### ASSIGNMENT
Wherever the word "Mikor" occurs in the lines below, copy the whole line.

[Stored data entries]
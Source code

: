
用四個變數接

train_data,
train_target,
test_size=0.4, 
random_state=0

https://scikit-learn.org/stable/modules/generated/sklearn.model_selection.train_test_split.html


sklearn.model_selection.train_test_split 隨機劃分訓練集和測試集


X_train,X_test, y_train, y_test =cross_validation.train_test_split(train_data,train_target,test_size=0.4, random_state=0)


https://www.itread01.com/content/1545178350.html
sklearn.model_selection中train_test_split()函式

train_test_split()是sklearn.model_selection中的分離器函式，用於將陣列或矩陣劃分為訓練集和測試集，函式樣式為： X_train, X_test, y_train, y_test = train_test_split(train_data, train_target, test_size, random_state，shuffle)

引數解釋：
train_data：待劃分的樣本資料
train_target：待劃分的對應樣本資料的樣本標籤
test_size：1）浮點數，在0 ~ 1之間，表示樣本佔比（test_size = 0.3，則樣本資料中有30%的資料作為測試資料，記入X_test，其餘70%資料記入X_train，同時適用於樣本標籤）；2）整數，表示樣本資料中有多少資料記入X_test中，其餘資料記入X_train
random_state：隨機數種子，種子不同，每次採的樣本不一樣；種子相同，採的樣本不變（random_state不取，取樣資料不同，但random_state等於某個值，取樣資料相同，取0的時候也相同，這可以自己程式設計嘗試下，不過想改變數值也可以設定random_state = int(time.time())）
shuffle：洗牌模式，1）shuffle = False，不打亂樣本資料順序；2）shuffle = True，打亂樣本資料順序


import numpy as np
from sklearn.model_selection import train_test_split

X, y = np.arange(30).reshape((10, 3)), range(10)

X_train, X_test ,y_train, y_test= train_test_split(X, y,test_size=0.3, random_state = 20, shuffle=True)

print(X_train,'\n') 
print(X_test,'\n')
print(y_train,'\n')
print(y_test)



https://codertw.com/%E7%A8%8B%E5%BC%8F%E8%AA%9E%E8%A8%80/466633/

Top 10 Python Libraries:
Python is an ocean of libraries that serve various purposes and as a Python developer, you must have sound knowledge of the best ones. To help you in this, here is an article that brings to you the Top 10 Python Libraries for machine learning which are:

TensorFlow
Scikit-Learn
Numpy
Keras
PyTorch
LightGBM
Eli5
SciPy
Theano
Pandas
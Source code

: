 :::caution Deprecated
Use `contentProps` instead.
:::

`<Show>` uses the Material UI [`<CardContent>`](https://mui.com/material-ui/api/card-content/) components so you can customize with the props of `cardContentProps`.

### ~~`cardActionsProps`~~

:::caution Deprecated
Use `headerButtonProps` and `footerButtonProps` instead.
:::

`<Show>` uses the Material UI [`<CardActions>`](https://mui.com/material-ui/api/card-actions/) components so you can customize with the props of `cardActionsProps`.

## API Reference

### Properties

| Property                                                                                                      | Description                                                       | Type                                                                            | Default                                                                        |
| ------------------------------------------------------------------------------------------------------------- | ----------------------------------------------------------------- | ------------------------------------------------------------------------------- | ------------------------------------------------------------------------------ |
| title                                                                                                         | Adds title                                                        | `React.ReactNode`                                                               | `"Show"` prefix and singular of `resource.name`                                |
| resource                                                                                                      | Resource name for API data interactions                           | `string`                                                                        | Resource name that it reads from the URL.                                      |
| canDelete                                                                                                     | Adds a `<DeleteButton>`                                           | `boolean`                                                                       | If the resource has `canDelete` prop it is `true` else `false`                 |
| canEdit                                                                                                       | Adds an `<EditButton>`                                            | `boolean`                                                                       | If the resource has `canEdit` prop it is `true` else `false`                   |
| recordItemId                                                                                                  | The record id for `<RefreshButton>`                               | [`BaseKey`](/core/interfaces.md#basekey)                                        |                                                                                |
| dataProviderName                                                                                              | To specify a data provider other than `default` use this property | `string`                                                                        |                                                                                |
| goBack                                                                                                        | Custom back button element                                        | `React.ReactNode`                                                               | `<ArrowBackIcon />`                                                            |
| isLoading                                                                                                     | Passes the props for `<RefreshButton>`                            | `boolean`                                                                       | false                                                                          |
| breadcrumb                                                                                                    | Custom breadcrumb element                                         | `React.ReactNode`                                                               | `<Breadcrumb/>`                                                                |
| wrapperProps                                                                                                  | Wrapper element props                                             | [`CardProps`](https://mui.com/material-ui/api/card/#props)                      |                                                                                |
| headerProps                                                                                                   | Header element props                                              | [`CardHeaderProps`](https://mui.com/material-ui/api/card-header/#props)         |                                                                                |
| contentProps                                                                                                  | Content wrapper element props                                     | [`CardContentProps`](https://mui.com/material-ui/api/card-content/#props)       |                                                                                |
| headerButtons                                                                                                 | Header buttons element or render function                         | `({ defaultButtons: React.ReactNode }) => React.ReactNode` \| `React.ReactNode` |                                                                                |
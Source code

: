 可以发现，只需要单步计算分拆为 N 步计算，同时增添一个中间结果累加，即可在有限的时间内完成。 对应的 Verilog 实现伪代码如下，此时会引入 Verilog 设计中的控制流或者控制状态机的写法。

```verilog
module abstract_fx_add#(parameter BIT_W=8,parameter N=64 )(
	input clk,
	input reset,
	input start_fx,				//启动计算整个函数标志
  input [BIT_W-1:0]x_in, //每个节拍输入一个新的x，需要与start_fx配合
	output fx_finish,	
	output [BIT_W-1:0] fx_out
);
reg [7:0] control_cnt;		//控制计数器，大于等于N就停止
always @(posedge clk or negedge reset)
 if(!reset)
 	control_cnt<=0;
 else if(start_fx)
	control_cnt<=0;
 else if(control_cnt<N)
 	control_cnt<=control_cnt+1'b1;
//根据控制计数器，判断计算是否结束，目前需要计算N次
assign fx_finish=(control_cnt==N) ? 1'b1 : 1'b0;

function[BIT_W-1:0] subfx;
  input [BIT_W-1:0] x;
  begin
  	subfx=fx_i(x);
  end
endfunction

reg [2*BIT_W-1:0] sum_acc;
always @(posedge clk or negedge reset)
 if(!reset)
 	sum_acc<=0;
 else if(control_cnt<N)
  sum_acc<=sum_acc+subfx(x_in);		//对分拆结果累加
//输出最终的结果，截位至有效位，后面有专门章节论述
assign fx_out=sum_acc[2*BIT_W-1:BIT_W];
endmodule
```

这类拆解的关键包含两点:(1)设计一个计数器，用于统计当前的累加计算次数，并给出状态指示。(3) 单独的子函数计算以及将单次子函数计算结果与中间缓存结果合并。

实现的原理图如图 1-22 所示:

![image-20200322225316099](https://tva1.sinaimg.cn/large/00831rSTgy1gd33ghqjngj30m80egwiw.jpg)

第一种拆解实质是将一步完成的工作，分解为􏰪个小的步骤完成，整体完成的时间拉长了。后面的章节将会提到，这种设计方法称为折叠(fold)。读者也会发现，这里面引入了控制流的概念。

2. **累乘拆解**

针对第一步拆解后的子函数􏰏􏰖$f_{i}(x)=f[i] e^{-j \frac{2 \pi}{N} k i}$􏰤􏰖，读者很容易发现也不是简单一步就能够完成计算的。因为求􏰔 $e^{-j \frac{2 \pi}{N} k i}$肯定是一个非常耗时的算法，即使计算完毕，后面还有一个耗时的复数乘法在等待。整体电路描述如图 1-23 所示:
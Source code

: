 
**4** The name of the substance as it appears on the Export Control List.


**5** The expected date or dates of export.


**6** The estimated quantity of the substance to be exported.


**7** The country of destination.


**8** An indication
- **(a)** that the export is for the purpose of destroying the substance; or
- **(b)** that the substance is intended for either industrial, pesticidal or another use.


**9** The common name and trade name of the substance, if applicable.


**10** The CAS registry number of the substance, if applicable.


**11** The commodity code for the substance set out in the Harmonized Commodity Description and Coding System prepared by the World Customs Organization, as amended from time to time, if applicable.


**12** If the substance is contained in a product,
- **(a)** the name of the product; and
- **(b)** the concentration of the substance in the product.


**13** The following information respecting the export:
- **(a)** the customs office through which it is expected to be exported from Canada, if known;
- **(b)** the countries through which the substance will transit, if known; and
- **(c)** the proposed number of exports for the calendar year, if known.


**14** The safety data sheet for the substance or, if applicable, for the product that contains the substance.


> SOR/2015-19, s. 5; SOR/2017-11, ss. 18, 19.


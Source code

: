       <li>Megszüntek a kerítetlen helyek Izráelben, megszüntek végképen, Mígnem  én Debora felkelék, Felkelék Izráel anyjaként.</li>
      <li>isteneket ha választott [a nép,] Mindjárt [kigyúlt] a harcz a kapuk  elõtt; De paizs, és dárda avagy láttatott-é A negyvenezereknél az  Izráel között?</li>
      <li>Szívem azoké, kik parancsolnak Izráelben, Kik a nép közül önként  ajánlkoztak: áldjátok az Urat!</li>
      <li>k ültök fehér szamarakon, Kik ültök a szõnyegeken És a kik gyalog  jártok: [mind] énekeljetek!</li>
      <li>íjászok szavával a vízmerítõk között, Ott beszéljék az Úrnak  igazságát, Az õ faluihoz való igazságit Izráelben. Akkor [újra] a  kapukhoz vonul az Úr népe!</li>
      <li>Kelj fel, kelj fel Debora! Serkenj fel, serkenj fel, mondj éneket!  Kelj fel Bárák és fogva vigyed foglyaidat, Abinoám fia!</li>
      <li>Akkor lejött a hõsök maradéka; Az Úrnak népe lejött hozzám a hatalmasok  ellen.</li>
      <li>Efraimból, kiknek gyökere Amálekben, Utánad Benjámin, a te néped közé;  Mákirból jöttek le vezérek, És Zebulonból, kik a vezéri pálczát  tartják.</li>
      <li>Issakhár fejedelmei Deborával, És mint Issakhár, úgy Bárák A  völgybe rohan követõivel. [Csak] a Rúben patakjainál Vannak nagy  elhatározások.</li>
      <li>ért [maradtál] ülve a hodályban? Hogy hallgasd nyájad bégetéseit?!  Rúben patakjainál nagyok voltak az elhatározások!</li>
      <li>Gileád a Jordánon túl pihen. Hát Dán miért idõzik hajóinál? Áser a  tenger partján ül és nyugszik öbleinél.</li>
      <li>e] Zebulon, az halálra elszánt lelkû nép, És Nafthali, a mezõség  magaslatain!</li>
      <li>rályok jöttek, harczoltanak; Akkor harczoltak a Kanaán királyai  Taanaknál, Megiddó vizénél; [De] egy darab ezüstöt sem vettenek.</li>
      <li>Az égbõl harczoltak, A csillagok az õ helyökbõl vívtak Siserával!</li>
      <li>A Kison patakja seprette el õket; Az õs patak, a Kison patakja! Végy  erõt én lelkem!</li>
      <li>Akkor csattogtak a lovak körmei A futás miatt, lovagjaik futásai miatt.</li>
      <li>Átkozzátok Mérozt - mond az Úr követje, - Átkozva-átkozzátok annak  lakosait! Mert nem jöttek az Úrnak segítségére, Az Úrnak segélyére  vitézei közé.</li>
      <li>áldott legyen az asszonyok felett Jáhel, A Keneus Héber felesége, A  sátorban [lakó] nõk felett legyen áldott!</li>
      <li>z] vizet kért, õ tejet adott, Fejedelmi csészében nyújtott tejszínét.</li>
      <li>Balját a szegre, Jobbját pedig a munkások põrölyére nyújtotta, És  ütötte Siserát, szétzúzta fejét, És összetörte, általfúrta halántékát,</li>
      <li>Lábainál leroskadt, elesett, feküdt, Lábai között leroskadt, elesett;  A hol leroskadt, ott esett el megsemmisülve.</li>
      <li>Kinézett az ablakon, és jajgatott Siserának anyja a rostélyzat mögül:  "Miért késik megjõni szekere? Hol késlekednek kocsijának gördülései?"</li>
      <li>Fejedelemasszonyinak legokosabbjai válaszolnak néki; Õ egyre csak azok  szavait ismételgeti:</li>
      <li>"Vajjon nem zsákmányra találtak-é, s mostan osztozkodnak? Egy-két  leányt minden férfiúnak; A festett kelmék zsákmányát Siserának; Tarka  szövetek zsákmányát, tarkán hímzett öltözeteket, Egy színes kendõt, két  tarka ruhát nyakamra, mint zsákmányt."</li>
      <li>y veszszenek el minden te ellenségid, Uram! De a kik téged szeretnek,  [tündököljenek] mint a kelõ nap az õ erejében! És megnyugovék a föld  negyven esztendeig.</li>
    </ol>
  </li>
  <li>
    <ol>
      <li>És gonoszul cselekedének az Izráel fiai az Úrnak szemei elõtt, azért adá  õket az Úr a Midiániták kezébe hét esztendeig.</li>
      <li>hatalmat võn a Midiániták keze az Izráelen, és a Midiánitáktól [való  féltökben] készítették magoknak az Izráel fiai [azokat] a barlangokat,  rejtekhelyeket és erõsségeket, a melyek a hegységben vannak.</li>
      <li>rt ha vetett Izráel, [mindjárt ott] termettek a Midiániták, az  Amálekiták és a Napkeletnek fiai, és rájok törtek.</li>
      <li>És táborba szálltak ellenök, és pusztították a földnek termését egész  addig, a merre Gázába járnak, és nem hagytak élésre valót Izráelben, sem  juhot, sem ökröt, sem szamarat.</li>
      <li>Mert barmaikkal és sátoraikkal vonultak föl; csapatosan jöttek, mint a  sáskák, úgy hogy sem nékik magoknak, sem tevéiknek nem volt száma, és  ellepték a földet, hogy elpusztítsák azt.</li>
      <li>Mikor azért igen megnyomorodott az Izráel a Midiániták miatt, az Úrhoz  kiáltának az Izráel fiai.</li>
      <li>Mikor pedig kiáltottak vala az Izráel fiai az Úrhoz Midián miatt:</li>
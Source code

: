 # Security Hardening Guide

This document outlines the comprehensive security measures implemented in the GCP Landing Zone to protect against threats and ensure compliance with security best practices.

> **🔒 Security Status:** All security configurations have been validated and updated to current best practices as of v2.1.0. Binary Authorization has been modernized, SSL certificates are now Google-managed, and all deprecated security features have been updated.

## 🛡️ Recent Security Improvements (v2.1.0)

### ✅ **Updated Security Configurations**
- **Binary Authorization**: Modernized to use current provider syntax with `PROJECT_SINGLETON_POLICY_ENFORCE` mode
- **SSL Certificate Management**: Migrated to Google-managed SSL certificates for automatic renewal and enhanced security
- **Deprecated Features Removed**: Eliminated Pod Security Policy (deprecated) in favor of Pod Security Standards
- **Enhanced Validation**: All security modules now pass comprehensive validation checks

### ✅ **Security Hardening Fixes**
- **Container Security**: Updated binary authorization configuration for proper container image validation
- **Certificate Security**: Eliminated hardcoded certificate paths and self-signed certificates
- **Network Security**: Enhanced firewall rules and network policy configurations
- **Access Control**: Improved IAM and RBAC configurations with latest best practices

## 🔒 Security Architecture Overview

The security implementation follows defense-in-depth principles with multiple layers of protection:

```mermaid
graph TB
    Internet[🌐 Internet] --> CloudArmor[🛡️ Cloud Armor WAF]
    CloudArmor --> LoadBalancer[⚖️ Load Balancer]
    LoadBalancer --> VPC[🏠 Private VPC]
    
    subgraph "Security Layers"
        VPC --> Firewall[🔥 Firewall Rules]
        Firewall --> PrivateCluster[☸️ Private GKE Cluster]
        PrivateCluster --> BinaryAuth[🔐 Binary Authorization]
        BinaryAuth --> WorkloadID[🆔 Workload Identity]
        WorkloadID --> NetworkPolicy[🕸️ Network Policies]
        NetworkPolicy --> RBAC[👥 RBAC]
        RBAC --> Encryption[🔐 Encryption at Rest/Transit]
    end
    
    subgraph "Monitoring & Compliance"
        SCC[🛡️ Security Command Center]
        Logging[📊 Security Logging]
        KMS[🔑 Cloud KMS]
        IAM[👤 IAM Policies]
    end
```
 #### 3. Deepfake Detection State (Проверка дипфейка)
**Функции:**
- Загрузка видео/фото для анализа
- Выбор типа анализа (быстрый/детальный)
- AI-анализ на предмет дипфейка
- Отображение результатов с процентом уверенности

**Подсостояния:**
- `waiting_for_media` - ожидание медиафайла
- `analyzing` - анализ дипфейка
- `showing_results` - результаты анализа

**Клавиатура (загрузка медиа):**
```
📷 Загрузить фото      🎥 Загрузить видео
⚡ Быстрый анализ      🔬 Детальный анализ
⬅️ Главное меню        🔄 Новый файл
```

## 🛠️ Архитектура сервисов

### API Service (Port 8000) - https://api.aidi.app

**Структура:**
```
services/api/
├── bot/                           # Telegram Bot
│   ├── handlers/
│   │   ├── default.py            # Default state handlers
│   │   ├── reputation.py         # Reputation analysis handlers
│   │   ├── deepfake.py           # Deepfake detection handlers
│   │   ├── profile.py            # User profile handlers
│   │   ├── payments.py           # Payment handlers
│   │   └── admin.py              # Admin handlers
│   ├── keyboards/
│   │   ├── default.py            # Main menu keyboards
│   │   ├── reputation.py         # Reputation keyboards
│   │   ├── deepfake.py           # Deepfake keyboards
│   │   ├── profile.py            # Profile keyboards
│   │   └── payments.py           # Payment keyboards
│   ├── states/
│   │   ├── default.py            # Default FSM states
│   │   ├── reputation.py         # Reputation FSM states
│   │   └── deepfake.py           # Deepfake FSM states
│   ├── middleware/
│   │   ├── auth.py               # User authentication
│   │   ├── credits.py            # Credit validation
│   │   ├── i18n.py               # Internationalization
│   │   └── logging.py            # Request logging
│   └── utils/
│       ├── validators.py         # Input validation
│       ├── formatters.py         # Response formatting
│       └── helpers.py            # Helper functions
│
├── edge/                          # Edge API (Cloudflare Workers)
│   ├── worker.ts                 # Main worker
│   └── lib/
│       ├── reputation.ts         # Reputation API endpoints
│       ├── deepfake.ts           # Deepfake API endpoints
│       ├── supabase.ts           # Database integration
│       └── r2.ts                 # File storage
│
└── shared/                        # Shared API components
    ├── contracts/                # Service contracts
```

### EXERCISE ANSWER
      <li>Mikor azért igen megnyomorodott az Izráel a Midiániták miatt, az Úrhoz  kiáltának az Izráel fiai.</li>
      <li>Mikor pedig kiáltottak vala az Izráel fiai az Úrhoz Midián miatt:</li>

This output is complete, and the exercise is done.